I set a biweekly automation schedule, and the EcoFlow Blade has mostly completed the job without any input from me. But it hasn’t been perfect. I encountered a few errors where it simply refused to start. The first time this happened, a firmware update got it running again. The second time, I had to contact support. The app is still in beta, so hopefully reliability will improve. When it works, the Blade is speedy and cuts grass well.
With an IPX5 rating, the EcoFlow Blade and charging base are fine out in the rain, which is just as well because it has been very wet here recently. Just like any mower, it cannot cope with wet grass. The Blade has a rain sensor, and you can set a rain delay in the app so that it waits a while after the rain stops to start mowing again. The one morning the Blade started up when the grass was still dewy, it became clogged and told me it was stuck about two minutes into the job.
The front wheels have gaps that get clogged pretty regularly. Thankfully, the open design makes it pretty easy to clean, and you can even turn a low pressure hose on it. For some reason, snails seem to love it. I have had to clean them out of the front grill several times.
My kids frequently leave stuff on the lawn, and the EcoFlow Blade impressed with its obstacle avoidance. Small objects, like a sandcastle bucket and a football, were given a wide berth. But the flip side is that it leaves a border around the lawn uncut. At the bottom edge, which opens onto a path, it cuts right to the edge, but around the side where there are plants and other obstacles it leaves a strip about a foot wide. Narrow paths are also a problem. If you have two sections of lawn you want mowed, but the path between them is less than 3 feet wide and there’s a fence or wall on either side, the EcoFlow Blade probably won’t be able to get there.

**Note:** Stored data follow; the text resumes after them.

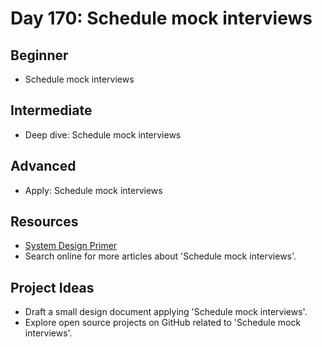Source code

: # Day 170: Schedule mock interviews

## Beginner
- Schedule mock interviews

## Intermediate
- Deep dive: Schedule mock interviews

## Advanced
- Apply: Schedule mock interviews

## Resources
- [System Design Primer](https://github.com/donnemartin/system-design-primer/search?q=Schedule+mock+interviews)
- Search online for more articles about 'Schedule mock interviews'.

## Project Ideas
- Draft a small design document applying 'Schedule mock interviews'.
- Explore open source projects on GitHub related to 'Schedule mock interviews'.
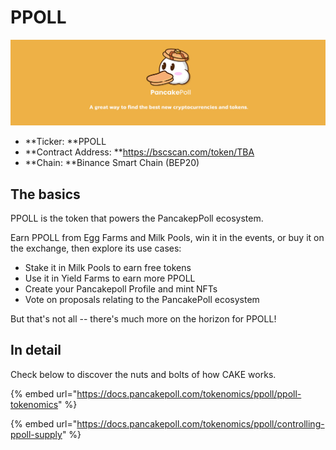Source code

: # PPOLL

![](../../.gitbook/assets/NEWBAN.jpg)

* **Ticker: **PPOLL
* **Contract Address: **https://bscscan.com/token/TBA
* **Chain: **Binance Smart Chain (BEP20)

## The basics

PPOLL is the token that powers the PancakepPoll ecosystem.

Earn PPOLL from Egg Farms and Milk Pools, win it in the events, or buy it on the exchange, then explore its use cases:

* Stake it in Milk Pools to earn free tokens
* Use it in Yield Farms to earn more PPOLL
* Create your Pancakepoll Profile and mint NFTs
* Vote on proposals relating to the PancakePoll ecosystem

But that's not all -- there's much more on the horizon for PPOLL!

## In detail

Check below to discover the nuts and bolts of how CAKE works.

{% embed url="https://docs.pancakepoll.com/tokenomics/ppoll/ppoll-tokenomics" %}

{% embed url="https://docs.pancakepoll.com/tokenomics/ppoll/controlling-ppoll-supply" %}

You can always use manual control in the app if the EcoFlow Blade gets stuck, but it’s only for guiding the mower back to the charging station or marking out cutting areas. Sadly, you can’t have it cut while you manually control it. That means you are stuck getting the regular mower or trimmer out to do the edges.
While the EcoFlow Blade is nowhere near as noisy as a regular mower, it is loud for a robot mower. My Apple Watch reckons it went as high as 65 decibels. It also makes an annoying reversing sound, says “Charging” when it hits the base, and utters a few other phrases. Thankfully you can turn the speech and sound volume down in the app. You can also turn off the superfluous light on the mower but not the bright green light on the charging station.
Everyone who spotted the EcoFlow Blade grinned and asked about it, but when I revealed the $2,899 price, they all pulled the same horrified expression. It is a lot. You can also buy it bundled with a Lawn Sweeper Kit that can clear away leaves and other debris before you mow for $3,199 (MSRP $3,599). For folks in the UK, those prices are the same in GBP.
Considering the asking price, I expected a smoother experience. EcoFlow must work out the kinks if it wants happy customers. Unless you have a big lawn (certainly more than 1,000 square feet), I would not consider the EcoFlow Blade. There are other robot mowers that require a trickier setup and lack some of the smarts, but are also far cheaper. And unfortunately, for a near-seamless experience, you may have to pay much more; Husqvarna’s premium robot mower is almost twice as much (9/10, WIRED Recommends).